(Stored data entries)
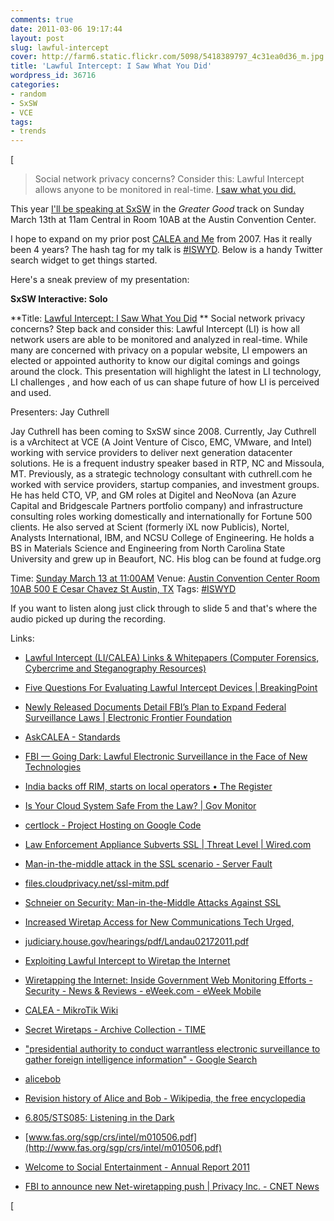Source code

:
 ```yaml
---
comments: true
date: 2011-03-06 19:17:44
layout: post
slug: lawful-intercept
cover: http://farm6.static.flickr.com/5098/5418389797_4c31ea0d36_m.jpg
title: 'Lawful Intercept: I Saw What You Did'
wordpress_id: 36716
categories:
- random
- SxSW
- VCE
tags:
- trends
---
```


[


> Social network privacy concerns? Consider this: Lawful Intercept allows anyone to be monitored in real-time. [I saw what you did.](http://schedule.sxsw.com/events/event_IAP5956)


This year [I'll be speaking at SxSW](http://schedule.sxsw.com/events/event_IAP5956) in the _Greater Good_ track on Sunday March 13th at 11am Central in Room 10AB at the Austin Convention Center.

I hope to expand on my prior post [CALEA and Me](http://fudge.org/calea-and-me/) from 2007. Has it really been 4 years? The hash tag for my talk is [#ISWYD](http://search.twitter.com/search?q=+%23iswyd+since:2011-01-01). Below is a handy Twitter search widget to get things started.

Here's a sneak preview of my presentation:

**SxSW Interactive: Solo**

**Title: [Lawful Intercept: I Saw What You Did](http://schedule.sxsw.com/events/event_IAP5956)
**
Social network privacy concerns? Step back and consider this: Lawful Intercept (LI) is how all network users are able to be monitored and analyzed in real-time. While many are concerned with privacy on a popular website, LI empowers an elected or appointed authority to know our digital comings and goings around the clock. This presentation will highlight the latest in LI technology, LI challenges , and how each of us can shape future of how LI is perceived and used.

Presenters: Jay Cuthrell

Jay Cuthrell has been coming to SxSW since 2008. Currently, Jay Cuthrell is a vArchitect at VCE (A Joint Venture of Cisco, EMC, VMware, and Intel) working with service providers to deliver next generation datacenter solutions. He is a frequent industry speaker based in RTP, NC and Missoula, MT. Previously, as a strategic technology consultant with cuthrell.com he worked with service providers, startup companies, and investment groups. He has held CTO, VP, and GM roles at Digitel and NeoNova (an Azure Capital and Bridgescale Partners portfolio company) and infrastructure consulting roles working domestically and internationally for Fortune 500 clients. He also served at Scient (formerly iXL now Publicis), Nortel, Analysts International, IBM, and NCSU College of Engineering. He holds a BS in Materials Science and Engineering from North Carolina State University and grew up in Beaufort, NC. His blog can be found at fudge.org

Time: [Sunday March 13 at 11:00AM](http://schedule.sxsw.com/events/event_IAP5956)
Venue: [Austin Convention Center Room 10AB 500 E Cesar Chavez St Austin, TX](http://schedule.sxsw.com/events/event_IAP5956)
Tags: [#ISWYD](http://search.twitter.com/search?q=+%23iswyd+since:2011-01-01)



If you want to listen along just click through to slide 5 and that's where the audio picked up during the recording.



Links:



	
  * [Lawful Intercept (LI/CALEA) Links & Whitepapers (Computer Forensics, Cybercrime and Steganography Resources)](http://lawfulintercept.org/)

	
  * [](http://lawfulintercept.org/)[Five Questions For Evaluating Lawful Intercept Devices | BreakingPoint](http://www.breakingpointsystems.com/community/blog/evaluating-lawful-intercept-devices/)

	
  * [](http://www.breakingpointsystems.com/community/blog/evaluating-lawful-intercept-devices/)[Newly Released Documents Detail FBI’s Plan to Expand Federal Surveillance Laws | Electronic Frontier Foundation](https://www.eff.org/deeplinks/2011/02/newly-released-documents-detail-fbi-s-plan-expand)

	
  * [](https://www.eff.org/deeplinks/2011/02/newly-released-documents-detail-fbi-s-plan-expand)[AskCALEA - Standards](http://www.askcalea.net/standards.html)

	
  * [](http://www.askcalea.net/standards.html)[FBI — Going Dark: Lawful Electronic Surveillance in the Face of New Technologies](http://www.fbi.gov/news/testimony/going-dark-lawful-electronic-surveillance-in-the-face-of-new-technologies)

	
  * [](http://www.fbi.gov/news/testimony/going-dark-lawful-electronic-surveillance-in-the-face-of-new-technologies)[India backs off RIM, starts on local operators • The Register](http://www.theregister.co.uk/2011/02/18/rim_india/)

	
  * [](http://www.theregister.co.uk/2011/02/18/rim_india/)[Is Your Cloud System Safe From the Law? | Gov Monitor](http://www.thegovmonitor.com/world_news/united_states/is-your-cloud-system-safe-from-the-law-46339.html)

	
  * [](http://www.thegovmonitor.com/world_news/united_states/is-your-cloud-system-safe-from-the-law-46339.html)[certlock - Project Hosting on Google Code](http://code.google.com/p/certlock/)

	
  * [](http://code.google.com/p/certlock/)[Law Enforcement Appliance Subverts SSL | Threat Level | Wired.com](http://m.wired.com/threatlevel/2010/03/packet-forensics/)

	
  * [](http://m.wired.com/threatlevel/2010/03/packet-forensics/)[Man-in-the-middle attack in the SSL scenario - Server Fault](http://serverfault.com/questions/169378/man-in-the-middle-attack-in-the-ssl-scenario)

	
  * [](http://serverfault.com/questions/169378/man-in-the-middle-attack-in-the-ssl-scenario)[files.cloudprivacy.net/ssl-mitm.pdf](http://files.cloudprivacy.net/ssl-mitm.pdf)

	
  * [](http://files.cloudprivacy.net/ssl-mitm.pdf)[Schneier on Security: Man-in-the-Middle Attacks Against SSL](http://www.schneier.com/blog/archives/2010/04/man-in-the-midd_2.html)

	
  * [](http://www.schneier.com/blog/archives/2010/04/man-in-the-midd_2.html)[Increased Wiretap Access for New Communications Tech Urged,](http://www.governmentvideo.com/article/103134)

	
  * [](http://www.governmentvideo.com/article/103134)[judiciary.house.gov/hearings/pdf/Landau02172011.pdf](http://judiciary.house.gov/hearings/pdf/Landau02172011.pdf)

	
  * [](http://judiciary.house.gov/hearings/pdf/Landau02172011.pdf)[Exploiting Lawful Intercept to Wiretap the Internet](http://www.docstoc.com/docs/51952240/Exploiting-Lawful-Intercept-to-Wiretap-the-Internet)

	
  * [](http://www.docstoc.com/docs/51952240/Exploiting-Lawful-Intercept-to-Wiretap-the-Internet)[Wiretapping the Internet: Inside Government Web Monitoring Efforts - Security - News & Reviews - eWeek.com - eWeek Mobile](http://mobile.eweek.com/c/a/Security/Wiretapping-the-Internet-Inside-Government-Web-Monitoring-Efforts-418705/)

	
  * [](http://mobile.eweek.com/c/a/Security/Wiretapping-the-Internet-Inside-Government-Web-Monitoring-Efforts-418705/)[CALEA - MikroTik Wiki](http://wiki.mikrotik.com/wiki/CALEA)

	
  * [](http://wiki.mikrotik.com/wiki/CALEA)[Secret Wiretaps - Archive Collection - TIME](http://www.time.com/time/archive/collections/0,21428,c_secret_wiretaps,00.shtml)

	
  * [](http://www.time.com/time/archive/collections/0,21428,c_secret_wiretaps,00.shtml)["presidential authority to conduct warrantless electronic surveillance to gather foreign intelligence information" - Google Search](http://www.google.com/search?sourceid=chrome&ie=UTF-8&q=Presidential+Authority+to+Conduct+Warrantless+ElectronicSurveillance+to+Gather+Foreign+Intelligence+Information#sclient=psy&hl=en&q=%22Presidential+Authority+to+Conduct+Warrantless+Electronic+Surveillance+to+Gather+Foreign+Intelligence+Information%22&aq=f&aqi=&aql=&oq=&pbx=1&fp=bcac8639ec412e01)

	
  * [](http://www.google.com/search?sourceid=chrome&ie=UTF-8&q=Presidential+Authority+to+Conduct+Warrantless+ElectronicSurveillance+to+Gather+Foreign+Intelligence+Information#sclient=psy&hl=en&q=%22Presidential+Authority+to+Conduct+Warrantless+Electronic+Surveillance+to+Gather+Foreign+Intelligence+Information%22&aq=f&aqi=&aql=&oq=&pbx=1&fp=bcac8639ec412e01)[alicebob](http://www.johngordonsweb.co.uk/concept/alicebob.html)

	
  * [](http://www.johngordonsweb.co.uk/concept/alicebob.html)[Revision history of Alice and Bob - Wikipedia, the free encyclopedia](http://en.wikipedia.org/w/index.php?title=Alice_and_Bob&limit=500&action=history)

	
  * [](http://en.wikipedia.org/w/index.php?title=Alice_and_Bob&limit=500&action=history)[6.805/STS085: Listening in the Dark](http://groups.csail.mit.edu/mac/classes/6.805/student-papers/fall97-papers/fillingham-wiretapping.html)

	
  * [](http://groups.csail.mit.edu/mac/classes/6.805/student-papers/fall97-papers/fillingham-wiretapping.html)[www.fas.org/sgp/crs/intel/m010506.pdf](http://www.fas.org/sgp/crs/intel/m010506.pdf)

	
  * [](http://www.fas.org/sgp/crs/intel/m010506.pdf)[Welcome to Social Entertainment - Annual Report 2011](http://www.slideshare.net/Tomtrendstream/welcome-to-social-entertainment-annual-report-2011)

	
  * [](http://www.slideshare.net/Tomtrendstream/welcome-to-social-entertainment-annual-report-2011)[FBI to announce new Net-wiretapping push | Privacy Inc. - CNET News](http://news.cnet.com/8301-31921_3-20032518-281.html)



[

> Work request: Among the lines of the records above, count those containing the word "post", then give the number by itself.

> Reply: 2